番茄作为全球重要经济作物，长期受到坏死性真菌Botrytis cinerea和Alternaria solani的严重威胁。这些病原体能感染1400多种植物，通过分泌细胞死亡诱导蛋白(CDIPs)和操纵宿主自噬-凋亡平衡实现侵染。传统育种中，虽然从野生番茄中发现了多个数量性状位点(QTL)，但始终未能获得与野生种相当的抗性水平。更棘手的是，植物易感基因(S-gene)往往参与重要生理过程，简单敲除可能导致植株发育缺陷。这种两难境地促使科学家寻找既能增强抗性又不影响植株正常生长的基因靶点。
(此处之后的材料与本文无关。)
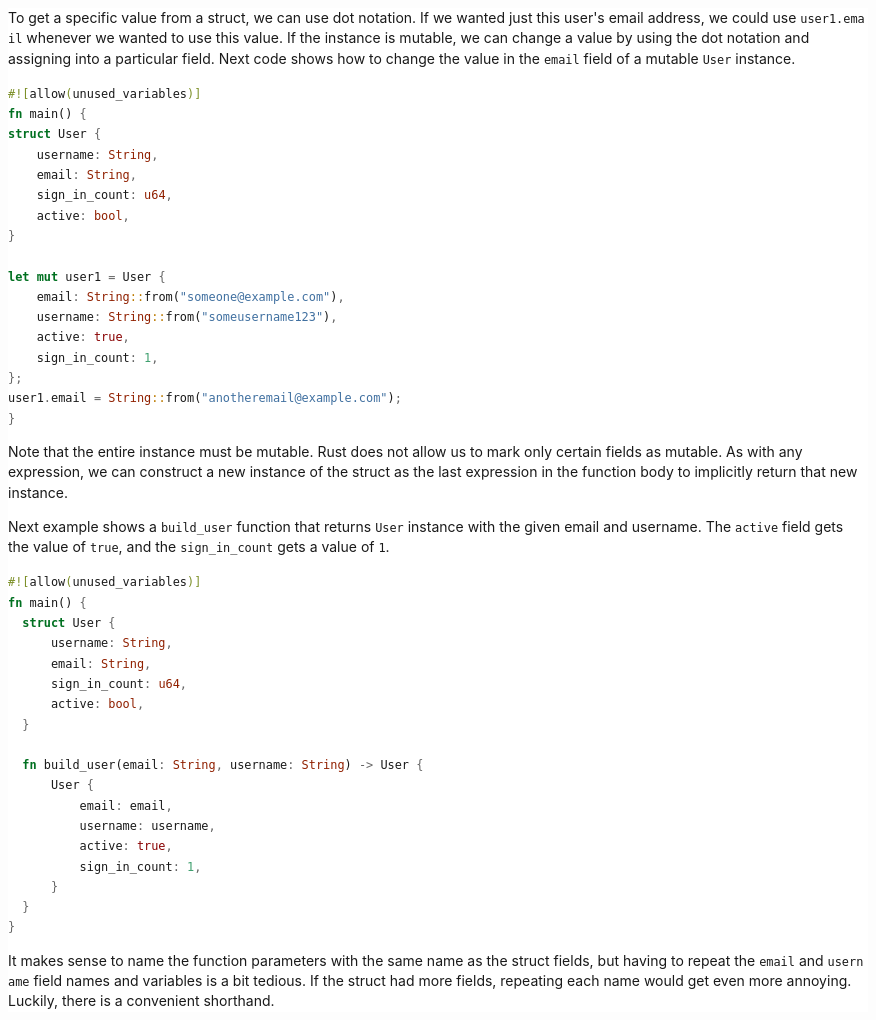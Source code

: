 
To get a specific value from a struct, we can use dot notation. If we wanted just this user's email address, we could use `user1.email` whenever we wanted to use this value. If the instance is mutable, we can change a value by using the dot notation and assigning into a particular field. Next code shows how to change the value in the `email` field of a mutable `User` instance.

```rust
#![allow(unused_variables)]
fn main() {
struct User {
    username: String,
    email: String,
    sign_in_count: u64,
    active: bool,
}

let mut user1 = User {
    email: String::from("someone@example.com"),
    username: String::from("someusername123"),
    active: true,
    sign_in_count: 1,
};
user1.email = String::from("anotheremail@example.com");
}
```

Note that the entire instance must be mutable. Rust does not allow us to mark only certain fields as mutable. As with any expression, we can construct a new instance of the struct as the last expression in the function body to implicitly return that new instance.

Next example shows a `build_user` function that returns `User` instance with the given email and username. The `active` field gets the value of `true`, and the `sign_in_count` gets a value of `1`.

```rust
#![allow(unused_variables)]
fn main() {
  struct User {
      username: String,
      email: String,
      sign_in_count: u64,
      active: bool,
  }

  fn build_user(email: String, username: String) -> User {
      User {
          email: email,
          username: username,
          active: true,
          sign_in_count: 1,
      }
  }
}
```

It makes sense to name the function parameters with the same name as the struct fields, but having to repeat the `email` and `username` field names and variables is a bit tedious. If the struct had more fields, repeating each name would get even more annoying. Luckily, there is a convenient shorthand.
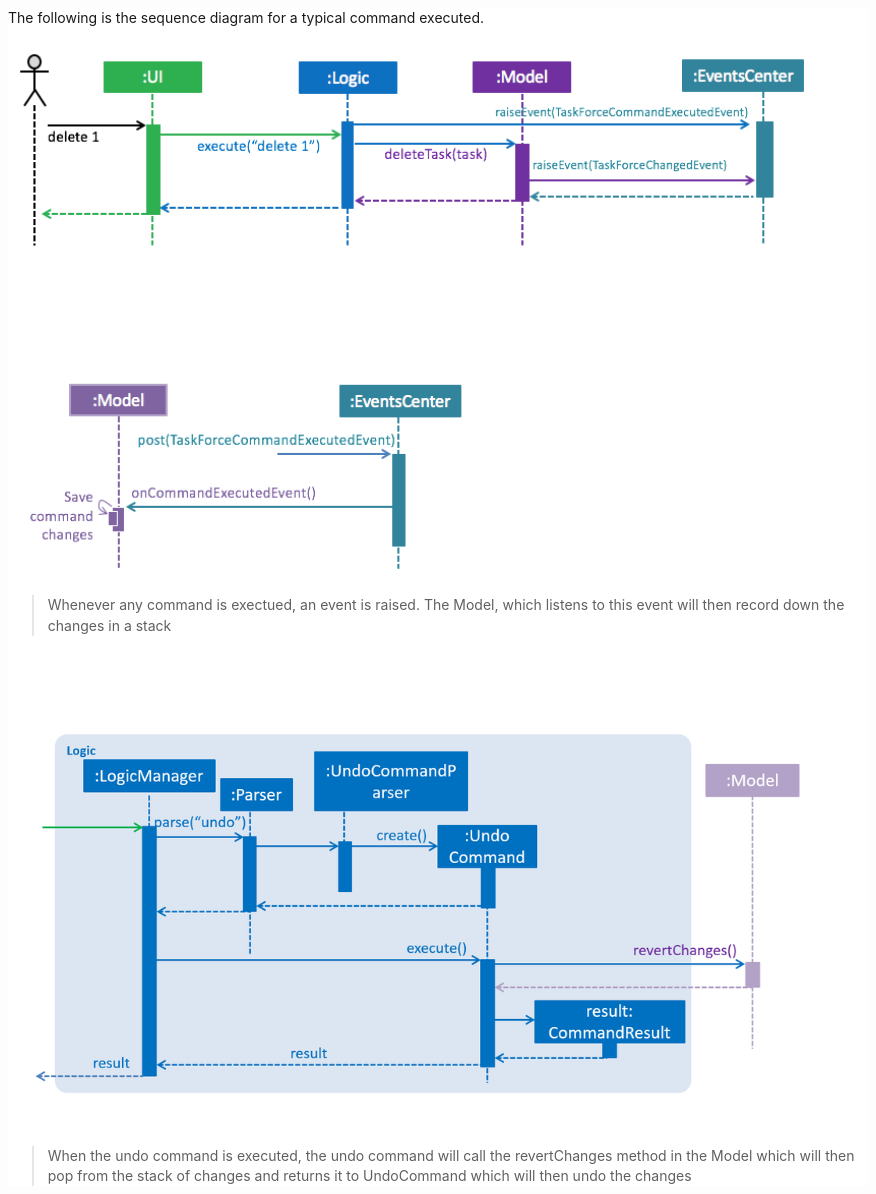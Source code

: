 The following is the sequence diagram for a typical command executed.

<img src="images/UndoCommandLogicEvents.PNG" width="800"> <br>
> Whenever any command is exectued, an event is raised. The Model, which listens to this event will then record down the changes in a stack

<img src="images/UndoCommandLogic.PNG" width="800">  <br>
> When the undo command is executed, the undo command will call the revertChanges method in the Model which will then pop from the stack of changes and returns it to UndoCommand
> which will then undo the changes

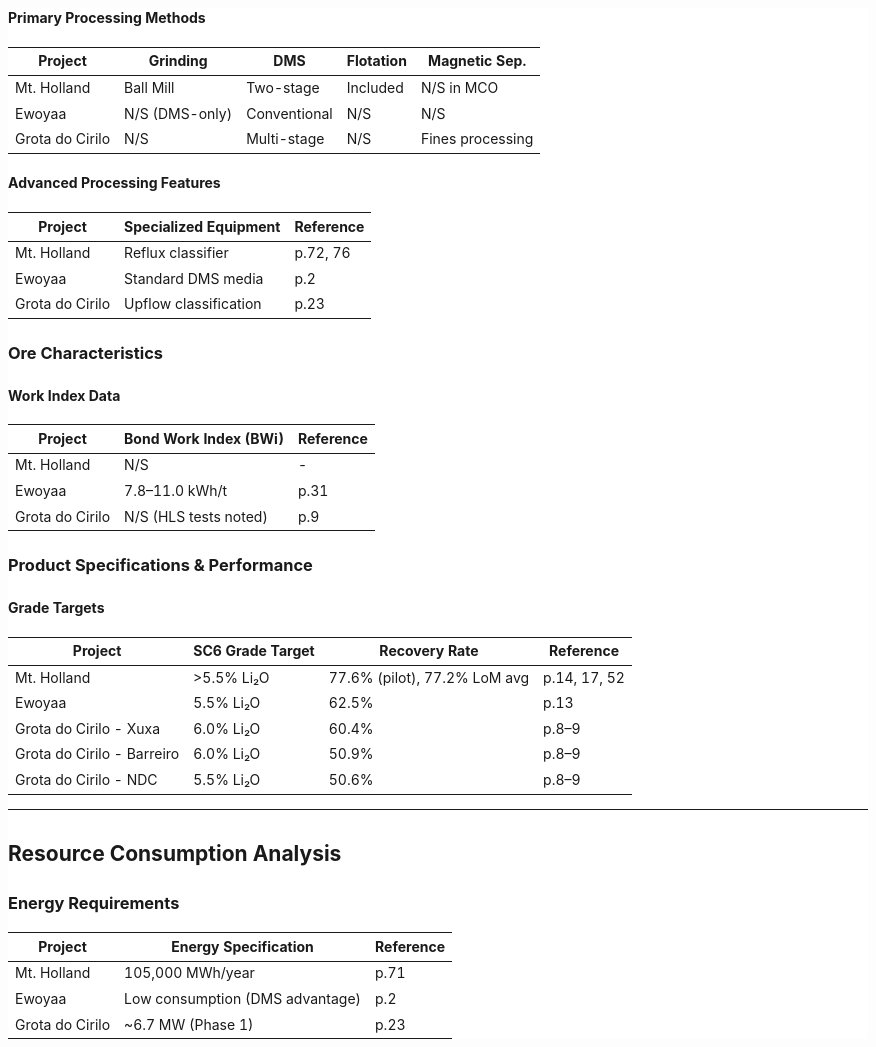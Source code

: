 #### Primary Processing Methods
| Project | Grinding | DMS | Flotation | Magnetic Sep. |
|---------|----------|-----|-----------|---------------|
| Mt. Holland | Ball Mill | Two-stage | Included | N/S in MCO |
| Ewoyaa | N/S (DMS-only) | Conventional | N/S | N/S |
| Grota do Cirilo | N/S | Multi-stage | N/S | Fines processing |

#### Advanced Processing Features
| Project | Specialized Equipment | Reference |
|---------|----------------------|-----------|
| Mt. Holland | Reflux classifier | p.72, 76 |
| Ewoyaa | Standard DMS media | p.2 |
| Grota do Cirilo | Upflow classification | p.23 |

### Ore Characteristics

#### Work Index Data
| Project | Bond Work Index (BWi) | Reference |
|---------|----------------------|-----------|
| Mt. Holland | N/S | - |
| Ewoyaa | 7.8–11.0 kWh/t | p.31 |
| Grota do Cirilo | N/S (HLS tests noted) | p.9 |

### Product Specifications & Performance

#### Grade Targets
| Project | SC6 Grade Target | Recovery Rate | Reference |
|---------|------------------|---------------|-----------|
| Mt. Holland | >5.5% Li₂O | 77.6% (pilot), 77.2% LoM avg | p.14, 17, 52 |
| Ewoyaa | 5.5% Li₂O | 62.5% | p.13 |
| Grota do Cirilo - Xuxa | 6.0% Li₂O | 60.4% | p.8–9 |
| Grota do Cirilo - Barreiro | 6.0% Li₂O | 50.9% | p.8–9 |
| Grota do Cirilo - NDC | 5.5% Li₂O | 50.6% | p.8–9 |

---

## Resource Consumption Analysis

### Energy Requirements
| Project | Energy Specification | Reference |
|---------|---------------------|-----------|
| Mt. Holland | 105,000 MWh/year | p.71 |
| Ewoyaa | Low consumption (DMS advantage) | p.2 |
| Grota do Cirilo | ~6.7 MW (Phase 1) | p.23 |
荷兰瓦赫宁根大学(Wageningen University & Research)的研究团队在《BMC Plant Biology》发表突破性研究。他们通过对Micro-Tom EMS突变体库的筛选，意外发现一个比已知pub17突变体抗性更强的株系。通过全基因组测序(WGS)和批量分离分析(BSA)，鉴定出番茄PUB21(Solyc11g006030)基因的T→A突变导致第297位亮氨酸提前终止。该基因编码含ARM重复结构域的U-box E3泛素连接酶，与拟南芥AtPUB21/CMPG5高度同源。研究人员运用RNAi沉默和CRISPR/Cas9编辑技术，在栽培品种Moneymaker中证实PUB21功能缺失可显著降低对两种真菌的易感性，且与PUB17突变呈现抗性叠加效应。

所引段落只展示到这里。